┌──

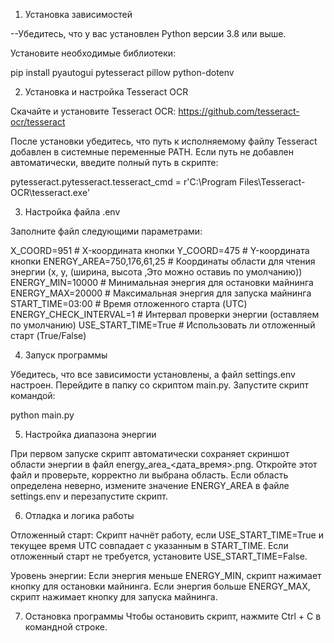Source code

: 1. Установка зависимостей

--Убедитесь, что у вас установлен Python версии 3.8 или выше.

Установите необходимые библиотеки:

pip install pyautogui pytesseract pillow python-dotenv

2. Установка и настройка Tesseract OCR

Скачайте и установите Tesseract OCR: https://github.com/tesseract-ocr/tesseract


После установки убедитесь, что путь к исполняемому файлу Tesseract добавлен в системные переменные PATH.
Если путь не добавлен автоматически, введите полный путь в скрипте:

pytesseract.pytesseract.tesseract_cmd = r'C:\Program Files\Tesseract-OCR\tesseract.exe'

3. Настройка файла .env

Заполните файл следующими параметрами:

X_COORD=951                       # X-координата кнопки 
Y_COORD=475                       # Y-координата кнопки 
ENERGY_AREA=750,176,61,25         # Координаты области для чтения энергии (x, y, (ширина, высота ,Это можно оставиь по умолчанию)) 
ENERGY_MIN=10000                  # Минимальная энергия для остановки майнинга 
ENERGY_MAX=20000                  # Максимальная энергия для запуска майнинга 
START_TIME=03:00                  # Время отложенного старта (UTC) 
ENERGY_CHECK_INTERVAL=1           # Интервал проверки энергии (оставляем по умолчанию) 
USE_START_TIME=True               # Использовать ли отложенный старт (True/False) 

4. Запуск программы

Убедитесь, что все зависимости установлены, а файл settings.env настроен.
Перейдите в папку со скриптом main.py.
Запустите скрипт командой:

python main.py

5. Настройка диапазона энергии

При первом запуске скрипт автоматически сохраняет скриншот области энергии в файл energy_area_<дата_время>.png.
Откройте этот файл и проверьте, корректно ли выбрана область.
Если область определена неверно, измените значение ENERGY_AREA в файле settings.env и перезапустите скрипт.

6. Отладка и логика работы

Отложенный старт:
Скрипт начнёт работу, если USE_START_TIME=True и текущее время UTC совпадает с указанным в START_TIME.
Если отложенный старт не требуется, установите USE_START_TIME=False.

Уровень энергии:
Если энергия меньше ENERGY_MIN, скрипт нажимает кнопку для остановки майнинга.
Если энергия больше ENERGY_MAX, скрипт нажимает кнопку для запуска майнинга.

7. Остановка программы
Чтобы остановить скрипт, нажмите Ctrl + C в командной строке.
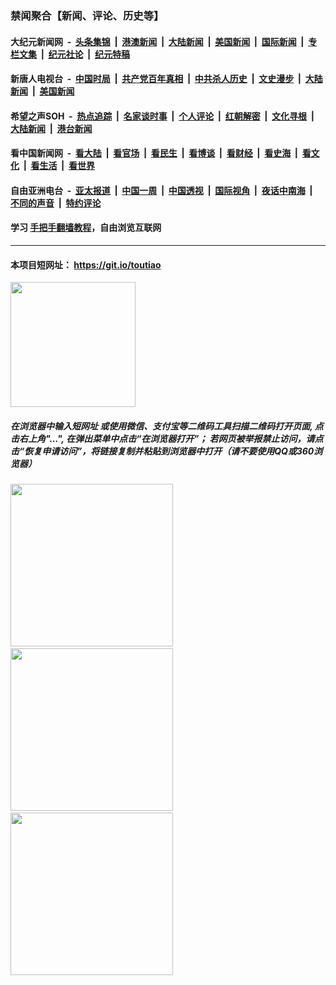 ### 禁闻聚合【新闻、评论、历史等】

#### 大纪元新闻网 &nbsp;-&nbsp; [头条集锦](indexes/E头条集锦.md?t=02080222) &nbsp;|&nbsp; [港澳新闻](indexes/E港澳新闻.md?t=02080222)  &nbsp;|&nbsp; [大陆新闻](indexes/E大陆新闻.md?t=02080222) &nbsp;|&nbsp; [美国新闻](indexes/E美国新闻.md?t=02080222) &nbsp;|&nbsp; [国际新闻](indexes/E国际新闻.md?t=02080222) &nbsp;|&nbsp; [专栏文集](indexes/E专栏文集.md?t=02080222) &nbsp;|&nbsp; [纪元社论](indexes/E纪元社论.md?t=02080222) &nbsp;|&nbsp; [纪元特稿](indexes/E纪元特稿.md?t=02080222) 

#### 新唐人电视台 &nbsp;-&nbsp; [中国时局](indexes/N中国时局.md?t=02080222) &nbsp;|&nbsp; [共产党百年真相](indexes/N共产党百年真相.md?t=02080222) &nbsp;|&nbsp; [中共杀人历史](indexes/N中共杀人历史.md?t=02080222) &nbsp;|&nbsp; [文史漫步](indexes/N文史漫步.md?t=02080222) &nbsp;|&nbsp; [大陆新闻](indexes/N大陆新闻.md?t=02080222) &nbsp;|&nbsp; [美国新闻](indexes/N美国新闻.md?t=02080222)

#### 希望之声SOH &nbsp;-&nbsp; [热点追踪](indexes/H热点追踪.md?t=02080222) &nbsp;|&nbsp; [名家谈时事](indexes/H名家谈时事.md?t=02080222) &nbsp;|&nbsp; [个人评论](indexes/H个人评论.md?t=02080222)  &nbsp;|&nbsp; [红朝解密](indexes/H红朝解密.md?t=02080222) &nbsp;|&nbsp; [文化寻根](indexes/H文化寻根.md?t=02080222) &nbsp;|&nbsp; [大陆新闻](indexes/H大陆新闻.md?t=02080222) &nbsp;|&nbsp; [港台新闻](indexes/H港台新闻.md?t=02080222)

#### 看中国新闻网 &nbsp;-&nbsp; [看大陆](indexes/S看大陆.md?t=02080222) &nbsp;|&nbsp; [看官场](indexes/S看官场.md?t=02080222) &nbsp;|&nbsp; [看民生](indexes/S看民生.md?t=02080222)  &nbsp;|&nbsp; [看博谈](indexes/S看博谈.md?t=02080222) &nbsp;|&nbsp; [看财经](indexes/S看财经.md?t=02080222) &nbsp;|&nbsp; [看史海](indexes/S看史海.md?t=02080222) &nbsp;|&nbsp; [看文化](indexes/S看文化.md?t=02080222) &nbsp;|&nbsp; [看生活](indexes/S看生活.md?t=02080222) &nbsp;|&nbsp; [看世界](indexes/S看世界.md?t=02080222)

#### 自由亚洲电台 &nbsp;-&nbsp; [亚太报道](indexes/R亚太报道.md?t=02080222) &nbsp;|&nbsp; [中国一周](indexes/R中国一周.md?t=02080222) &nbsp;|&nbsp; [中国透视](indexes/R中国透视.md?t=02080222)  &nbsp;|&nbsp; [国际视角](indexes/R国际视角.md?t=02080222) &nbsp;|&nbsp; [夜话中南海](indexes/R夜话中南海.md?t=02080222) &nbsp;|&nbsp; [不同的声音](indexes/R不同的声音.md?t=02080222) &nbsp;|&nbsp; [特约评论](indexes/R特约评论.md?t=02080222)

#### 学习 [手把手翻墙教程](https://github.com/gfw-breaker/guides/wiki)，自由浏览互联网

----

#### 本项目短网址： https://git.io/toutiao
<img src="https://raw.githubusercontent.com/gfw-breaker/banned-news/master/scripts/img/qr.png" width="200px"/>  

##### 在浏览器中输入短网址 或使用微信、支付宝等二维码工具扫描二维码打开页面, 点击右上角"...", 在弹出菜单中点击“在浏览器打开”； 若网页被举报禁止访问，请点击“恢复申请访问”，将链接复制并粘贴到浏览器中打开（请不要使用QQ或360浏览器）

<img src="https://raw.githubusercontent.com/gfw-breaker/banned-news/master/scripts/img/1.png" width="260px"/> &nbsp; <img src="https://raw.githubusercontent.com/gfw-breaker/banned-news/master/scripts/img/2.png" width="260px"/> &nbsp; <img src="https://raw.githubusercontent.com/gfw-breaker/banned-news/master/scripts/img/3.png" width="260px"/>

└──

§ **WORK TASK**
State how many lines in the entries hold "banned", please, with no other words.

§ **RESULT FOR THIS EXERCISE**
2